[Task to complete] Scan the entries line by line and return those with "verbindingen".

[Data for the task]
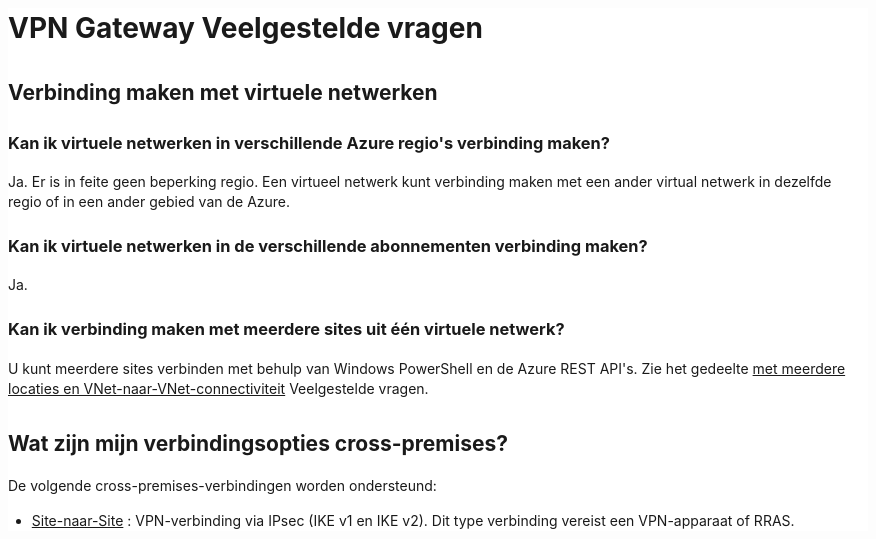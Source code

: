 <properties 
   pageTitle="Virtual Network VPN Gateway Veelgestelde vragen over | Microsoft Azure"
   description="De Gateway VPN Veelgestelde vragen. Veelgestelde vragen over Microsoft Azure Virtual cross-premises netwerkverbindingen, hybride configuratie verbindingen en VPN Gateways"
   services="vpn-gateway"
   documentationCenter="na"
   authors="yushwang"
   manager="rossort"
   editor="" />
<tags 
   ms.service="vpn-gateway"
   ms.devlang="na"
   ms.topic="get-started-article"
   ms.tgt_pltfrm="na"
   ms.workload="infrastructure-services"
   ms.date="03/10/2016"
   ms.author="yushwang" />

# <a name="vpn-gateway-faq"></a>VPN Gateway Veelgestelde vragen

## <a name="connecting-to-virtual-networks"></a>Verbinding maken met virtuele netwerken

### <a name="can-i-connect-virtual-networks-in-different-azure-regions"></a>Kan ik virtuele netwerken in verschillende Azure regio's verbinding maken?
Ja. Er is in feite geen beperking regio. Een virtueel netwerk kunt verbinding maken met een ander virtual netwerk in dezelfde regio of in een ander gebied van de Azure.

### <a name="can-i-connect-virtual-networks-in-different-subscriptions"></a>Kan ik virtuele netwerken in de verschillende abonnementen verbinding maken?
Ja.

### <a name="can-i-connect-to-multiple-sites-from-a-single-virtual-network"></a>Kan ik verbinding maken met meerdere sites uit één virtuele netwerk?

U kunt meerdere sites verbinden met behulp van Windows PowerShell en de Azure REST API's. Zie het gedeelte [met meerdere locaties en VNet-naar-VNet-connectiviteit](#multi-site-and-vnet-to-vnet-connectivity) Veelgestelde vragen.
## <a name="what-are-my-cross-premises-connection-options"></a>Wat zijn mijn verbindingsopties cross-premises?

De volgende cross-premises-verbindingen worden ondersteund:

- [Site-naar-Site](vpn-gateway-site-to-site-create.md) : VPN-verbinding via IPsec (IKE v1 en IKE v2). Dit type verbinding vereist een VPN-apparaat of RRAS.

[Problem solution]
   description="De Gateway VPN Veelgestelde vragen. Veelgestelde vragen over Microsoft Azure Virtual cross-premises netwerkverbindingen, hybride configuratie verbindingen en VPN Gateways"
De volgende cross-premises-verbindingen worden ondersteund:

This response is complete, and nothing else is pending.